Once the line containing "## **03.** Creating Chirps" is found in the records below, return it and each following line exactly, up to and including the line containing "To allow users", and nothing else.

------------------------------------------------

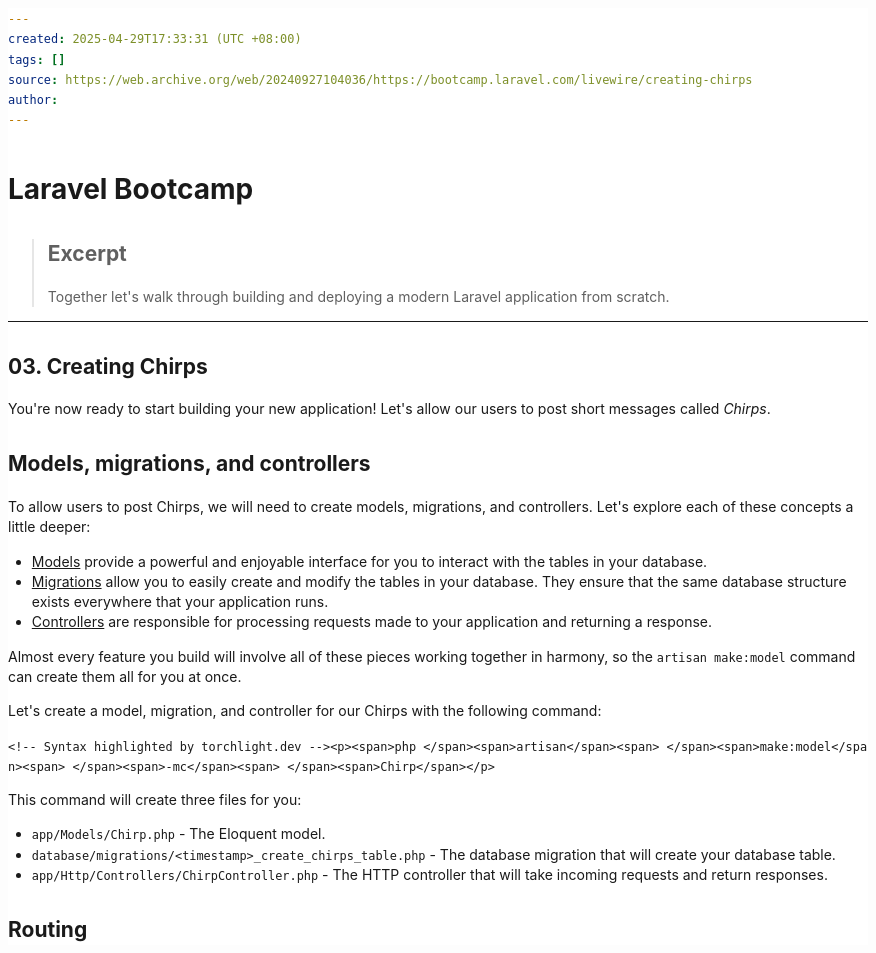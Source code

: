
 ```yaml
---
created: 2025-04-29T17:33:31 (UTC +08:00)
tags: []
source: https://web.archive.org/web/20240927104036/https://bootcamp.laravel.com/livewire/creating-chirps
author: 
---
```


# Laravel Bootcamp

> ## Excerpt
> Together let's walk through building and deploying a modern Laravel application from scratch.

---
## **03.** Creating Chirps

You're now ready to start building your new application! Let's allow our users to post short messages called _Chirps_.

## Models, migrations, and controllers

To allow users to post Chirps, we will need to create models, migrations, and controllers. Let's explore each of these concepts a little deeper:

-   [Models](https://web.archive.org/web/20240927104036/https://laravel.com/docs/eloquent) provide a powerful and enjoyable interface for you to interact with the tables in your database.
-   [Migrations](https://web.archive.org/web/20240927104036/https://laravel.com/docs/migrations) allow you to easily create and modify the tables in your database. They ensure that the same database structure exists everywhere that your application runs.
-   [Controllers](https://web.archive.org/web/20240927104036/https://laravel.com/docs/controllers) are responsible for processing requests made to your application and returning a response.

Almost every feature you build will involve all of these pieces working together in harmony, so the `artisan make:model` command can create them all for you at once.

Let's create a model, migration, and controller for our Chirps with the following command:

```
<!-- Syntax highlighted by torchlight.dev --><p><span>php </span><span>artisan</span><span> </span><span>make:model</span><span> </span><span>-mc</span><span> </span><span>Chirp</span></p>
```

This command will create three files for you:

-   `app/Models/Chirp.php` - The Eloquent model.
-   `database/migrations/<timestamp>_create_chirps_table.php` - The database migration that will create your database table.
-   `app/Http/Controllers/ChirpController.php` - The HTTP controller that will take incoming requests and return responses.

## Routing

------------------------------------------------

Expected answer
## **03.** Creating Chirps

You're now ready to start building your new application! Let's allow our users to post short messages called _Chirps_.

## Models, migrations, and controllers

To allow users to post Chirps, we will need to create models, migrations, and controllers. Let's explore each of these concepts a little deeper:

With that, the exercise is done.